> WHAT THE TASK ASKS: Search the entries below for the line containing "1. **Validación de Tipos**"; from there to the end, return every line exactly and add nothing.

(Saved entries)
----------

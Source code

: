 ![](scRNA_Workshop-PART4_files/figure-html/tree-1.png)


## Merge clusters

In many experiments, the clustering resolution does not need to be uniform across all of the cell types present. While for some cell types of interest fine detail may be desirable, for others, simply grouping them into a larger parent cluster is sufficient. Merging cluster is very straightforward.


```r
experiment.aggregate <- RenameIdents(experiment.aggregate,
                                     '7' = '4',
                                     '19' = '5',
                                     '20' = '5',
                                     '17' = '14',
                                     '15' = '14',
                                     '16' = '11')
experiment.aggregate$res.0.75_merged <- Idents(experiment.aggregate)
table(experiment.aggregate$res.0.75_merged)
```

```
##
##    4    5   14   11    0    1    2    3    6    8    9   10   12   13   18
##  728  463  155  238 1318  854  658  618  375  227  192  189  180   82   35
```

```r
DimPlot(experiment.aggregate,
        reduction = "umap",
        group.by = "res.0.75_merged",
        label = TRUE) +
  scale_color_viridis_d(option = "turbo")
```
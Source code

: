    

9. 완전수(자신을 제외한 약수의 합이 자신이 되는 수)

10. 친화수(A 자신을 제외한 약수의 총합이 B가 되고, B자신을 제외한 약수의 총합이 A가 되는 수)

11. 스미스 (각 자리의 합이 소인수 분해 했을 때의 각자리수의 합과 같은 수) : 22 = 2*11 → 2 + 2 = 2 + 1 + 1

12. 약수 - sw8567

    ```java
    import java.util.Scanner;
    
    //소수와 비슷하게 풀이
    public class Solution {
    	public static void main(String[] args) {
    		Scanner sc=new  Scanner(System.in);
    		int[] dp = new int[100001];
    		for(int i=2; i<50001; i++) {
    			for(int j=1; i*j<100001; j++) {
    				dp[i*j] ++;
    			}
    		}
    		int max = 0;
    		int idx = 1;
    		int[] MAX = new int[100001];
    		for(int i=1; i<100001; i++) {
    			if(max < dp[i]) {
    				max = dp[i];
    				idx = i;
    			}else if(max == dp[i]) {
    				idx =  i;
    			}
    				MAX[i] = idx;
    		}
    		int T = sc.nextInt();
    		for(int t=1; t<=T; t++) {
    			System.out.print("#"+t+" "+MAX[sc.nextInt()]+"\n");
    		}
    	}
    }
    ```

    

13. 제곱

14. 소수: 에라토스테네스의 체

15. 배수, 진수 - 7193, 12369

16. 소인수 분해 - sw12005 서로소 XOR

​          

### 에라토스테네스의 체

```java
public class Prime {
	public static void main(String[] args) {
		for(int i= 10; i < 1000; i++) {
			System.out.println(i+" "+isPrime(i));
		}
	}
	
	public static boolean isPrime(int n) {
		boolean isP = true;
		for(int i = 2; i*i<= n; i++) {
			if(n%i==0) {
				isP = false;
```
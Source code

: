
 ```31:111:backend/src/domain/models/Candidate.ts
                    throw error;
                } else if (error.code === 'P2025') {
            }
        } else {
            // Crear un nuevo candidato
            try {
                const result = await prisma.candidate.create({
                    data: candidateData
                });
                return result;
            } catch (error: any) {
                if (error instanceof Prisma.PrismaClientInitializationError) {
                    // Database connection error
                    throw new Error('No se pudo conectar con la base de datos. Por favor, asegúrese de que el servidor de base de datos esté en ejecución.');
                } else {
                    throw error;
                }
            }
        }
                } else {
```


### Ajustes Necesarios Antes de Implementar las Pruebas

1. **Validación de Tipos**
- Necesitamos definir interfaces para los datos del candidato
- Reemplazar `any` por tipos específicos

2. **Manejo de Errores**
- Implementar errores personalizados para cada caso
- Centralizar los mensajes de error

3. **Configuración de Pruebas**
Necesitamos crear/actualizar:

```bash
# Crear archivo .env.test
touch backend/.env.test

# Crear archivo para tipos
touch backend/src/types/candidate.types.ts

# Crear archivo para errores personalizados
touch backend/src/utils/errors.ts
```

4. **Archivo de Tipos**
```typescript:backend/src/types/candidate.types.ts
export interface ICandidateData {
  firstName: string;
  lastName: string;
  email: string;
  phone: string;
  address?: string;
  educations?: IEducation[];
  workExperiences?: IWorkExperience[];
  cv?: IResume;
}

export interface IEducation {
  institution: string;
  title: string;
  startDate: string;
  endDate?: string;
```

----------

> FINISHED EXERCISE:
1. **Validación de Tipos**
- Necesitamos definir interfaces para los datos del candidato
- Reemplazar `any` por tipos específicos

2. **Manejo de Errores**
- Implementar errores personalizados para cada caso
- Centralizar los mensajes de error

3. **Configuración de Pruebas**
Necesitamos crear/actualizar:

```bash
# Crear archivo .env.test
touch backend/.env.test

# Crear archivo para tipos
touch backend/src/types/candidate.types.ts

# Crear archivo para errores personalizados
touch backend/src/utils/errors.ts
```

4. **Archivo de Tipos**
```typescript:backend/src/types/candidate.types.ts
export interface ICandidateData {
  firstName: string;
  lastName: string;
  email: string;
  phone: string;
  address?: string;
  educations?: IEducation[];
  workExperiences?: IWorkExperience[];
  cv?: IResume;
}

export interface IEducation {
  institution: string;
  title: string;
  startDate: string;
  endDate?: string;
```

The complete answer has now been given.